--- YOUR OBJECTIVE ---
Below are the entries to work from; restate word for word the portion that opens with the line containing "AT URIs can" and closes with the line containing "No userinfo component", keeping both.

*** Block opens ***

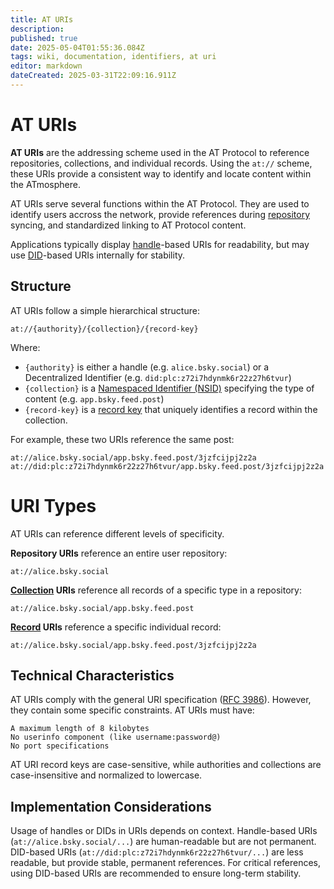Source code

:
 ```yaml
---
title: AT URIs
description: 
published: true
date: 2025-05-04T01:55:36.084Z
tags: wiki, documentation, identifiers, at uri
editor: markdown
dateCreated: 2025-03-31T22:09:16.911Z
---
```


# AT URIs
**AT URIs** are the addressing scheme used in the AT Protocol to reference repositories, collections, and individual records. Using the `at://` scheme, these URIs provide a consistent way to identify and locate content within the ATmosphere.

AT URIs serve several functions within the AT Protocol. They are used to identify users accross the network, provide references during [repository](/en/wiki/reference/data/repositories) syncing, and standardized linking to AT Protocol content.

Applications typically display [handle](/en/wiki/reference/identifiers/handles)-based URIs for readability, but may use [DID](/en/wiki/reference/identifiers/did)-based URIs internally for stability.

## Structure

AT URIs follow a simple hierarchical structure:
```
at://{authority}/{collection}/{record-key}
```
Where:

- `{authority}` is either a handle (e.g. `alice.bsky.social`) or a Decentralized Identifier (e.g. `did:plc:z72i7hdynmk6r22z27h6tvur`)
- `{collection}` is a [Namespaced Identifier (NSID)](/en/wiki/reference/identifiers/nsid) specifying the type of content (e.g. `app.bsky.feed.post`)
- `{record-key}` is a [record key](/en/wiki/reference/identifiers/rkey) that uniquely identifies a record within the collection.

For example, these two URIs reference the same post:

```
at://alice.bsky.social/app.bsky.feed.post/3jzfcijpj2z2a
at://did:plc:z72i7hdynmk6r22z27h6tvur/app.bsky.feed.post/3jzfcijpj2z2a
```
# URI Types

AT URIs can reference different levels of specificity.

**Repository URIs** reference an entire user repository:

```
at://alice.bsky.social
```

**[Collection](/en/wiki/reference/data/collections) URIs** reference all records of a specific type in a repository:

```
at://alice.bsky.social/app.bsky.feed.post
```

**[Record](/en/wiki/reference/data/records) URIs** reference a specific individual record:

```
at://alice.bsky.social/app.bsky.feed.post/3jzfcijpj2z2a
```

## Technical Characteristics

AT URIs comply with the general URI specification ([RFC 3986](https://datatracker.ietf.org/doc/html/rfc3986)). However, they contain some specific constraints. AT URIs must have:

    A maximum length of 8 kilobytes
    No userinfo component (like username:password@)
    No port specifications

AT URI record keys are case-sensitive, while authorities and collections are case-insensitive and normalized to lowercase.

## Implementation Considerations

Usage of handles or DIDs in URIs depends on context. Handle-based URIs (`at://alice.bsky.social/...`) are human-readable but are not permanent. DID-based URIs (`at://did:plc:z72i7hdynmk6r22z27h6tvur/...`) are less readable, but provide stable, permanent references. For critical references, using DID-based URIs are recommended to ensure long-term stability.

*** Block closes ***

--- REPLY ---
AT URIs can reference different levels of specificity.

**Repository URIs** reference an entire user repository:

```
at://alice.bsky.social
```

**[Collection](/en/wiki/reference/data/collections) URIs** reference all records of a specific type in a repository:

```
at://alice.bsky.social/app.bsky.feed.post
```

**[Record](/en/wiki/reference/data/records) URIs** reference a specific individual record:

```
at://alice.bsky.social/app.bsky.feed.post/3jzfcijpj2z2a
```

## Technical Characteristics

AT URIs comply with the general URI specification ([RFC 3986](https://datatracker.ietf.org/doc/html/rfc3986)). However, they contain some specific constraints. AT URIs must have:

    A maximum length of 8 kilobytes
    No userinfo component (like username:password@)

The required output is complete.